Decidieron sacarme del coche a tomar el aire. Digo sacarme porque yo era incapaz de moverme. Entre dos de ellos me pusieron pie a tierra y me sacaron como un ovillo. Casi salgo rodando del coche. Estaba tan encogido que parecía un chimpancé andando sobre las 4 extremidades, más retorcido que un contorsionista antes de meterse en la urna de cristal. Ya no necesitaba la bolsa de plástico porque no estaba centro del coche. Dos amigos me sujetaban por los brazos mientras intentaba andar. Los primeros pasos fueron como aprender a andar de nuevo. No sentía el suelo al pisarlo, sólo que parecía que llevaba 100 kilos de peso en cada pierna de lo que me costaba arrastrarlas.

Poco a poco los músculos se iban relajando y tras unos 200 metros de paseo en estas circunstancias parecía que volvía a sentirme. Me empezaba a enderezar de nuevo, ya levantaba los pies al andar y, lo más importante, mi auténtica preocupación, los dedos, las manos se volvían a abrir! No porque yo lo hiciera por mi esfuerzo, no, pero daba igual, el caso es que volvían a su posición abierta. Ya luego me preocuparía de abrirlos y cerrarlos yo según me diera la gana, pero ahora dejaban de estar retorcidos hacia adentro.

Durante unos 15 minutos estuvimos ahí parados intentando volver a la vida, intentando sentir mi cuerpo y respirando con normalidad. El día no era como para salir a pasear, pero me daba igual, hasta me hubiese gustado que lloviera en aquel momento para poder sentir el agua.

La cosa se había puesto tan seria que decidimos regresar. Dimos la vuelta en cuanto pudimos y volvimos a Madrid. Después de aquello el ambiente era un poco tenso por los nervios vividos y, si me volvía a pasar, mejor en mi casa con la familia. Eso sí, como aún no había vomitado la maldita bolsita de plástico, que ahora ya podía sujertarla de nuevo por mis propios medios, ahí, bien agarradita entre mis manos por si se me ocurría hacer la gracia en el camino de vuelta. Y al final la usé al entrar en el garaje. Esas rebanadas de pan bimbo del desayuno acompañadas de agua no me dieron el resultado esperado. No era el día apropiado para un desayuno copioso y por poco necesito otra bolsita porque aquella no daba más de sí. Ahora casi no podía sujetarla y no era precisamente porque mis manos volvieran a estar otra vez como muñones, sino por el peso de la misma.
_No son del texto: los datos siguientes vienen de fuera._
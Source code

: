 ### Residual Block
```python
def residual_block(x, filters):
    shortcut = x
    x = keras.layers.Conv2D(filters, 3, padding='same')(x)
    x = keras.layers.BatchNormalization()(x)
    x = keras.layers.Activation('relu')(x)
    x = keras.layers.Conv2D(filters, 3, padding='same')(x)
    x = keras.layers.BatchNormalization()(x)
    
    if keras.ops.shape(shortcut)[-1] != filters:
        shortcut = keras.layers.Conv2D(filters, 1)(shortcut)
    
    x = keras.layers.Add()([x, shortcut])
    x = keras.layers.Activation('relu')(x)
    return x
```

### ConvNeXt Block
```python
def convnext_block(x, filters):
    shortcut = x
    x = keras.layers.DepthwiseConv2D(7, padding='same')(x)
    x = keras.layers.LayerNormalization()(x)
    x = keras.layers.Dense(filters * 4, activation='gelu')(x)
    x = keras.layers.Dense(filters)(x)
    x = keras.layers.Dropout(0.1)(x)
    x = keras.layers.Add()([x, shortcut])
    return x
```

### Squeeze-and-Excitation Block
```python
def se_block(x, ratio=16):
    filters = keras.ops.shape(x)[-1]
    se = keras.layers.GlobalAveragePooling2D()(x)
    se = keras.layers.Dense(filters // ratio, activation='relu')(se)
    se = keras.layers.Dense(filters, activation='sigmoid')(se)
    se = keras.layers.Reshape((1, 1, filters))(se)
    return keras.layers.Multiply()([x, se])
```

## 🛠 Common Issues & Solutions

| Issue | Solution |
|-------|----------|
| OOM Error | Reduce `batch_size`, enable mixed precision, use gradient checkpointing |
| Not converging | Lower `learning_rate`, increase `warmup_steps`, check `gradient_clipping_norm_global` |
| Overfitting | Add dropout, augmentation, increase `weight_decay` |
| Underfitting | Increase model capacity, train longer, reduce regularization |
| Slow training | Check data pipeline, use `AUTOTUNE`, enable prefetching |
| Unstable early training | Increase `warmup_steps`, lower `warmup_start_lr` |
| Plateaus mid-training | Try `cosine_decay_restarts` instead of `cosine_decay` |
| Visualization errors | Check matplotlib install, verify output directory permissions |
Me acompañaron a casa y ahí que me quedé. Ya no podía disimular más y la excusa de que hacía mal día y por eso regresábamos no se la creía nadie. No porque no fuera verdad lo del día, sino porque se veía antes de salir de casa. Así que sin contar el caminito en coche, les dije que me pasé con las copas la noche anterior. Que no sabía cuál era mi límite pero lo descubrí pronto.

Y claro, estuve el fin de semana entero deambulando por casa entre la cama, el baño y el sofá. Las risas de los hermanos mayores no tardaron en llegar, pero no te queda más remedio que asumirlas sin rechistar. Mis padres optaron por la opción B), la de no agobiar en ese momento y con un simple, “esto es lo que te pasa por beber más de la cuenta, así aprenderás”, se reservaron para mejor momento. Y lo agradecí.

Desde entonces, ya no he vuelto a respirar dentro de una bolsa de plástico.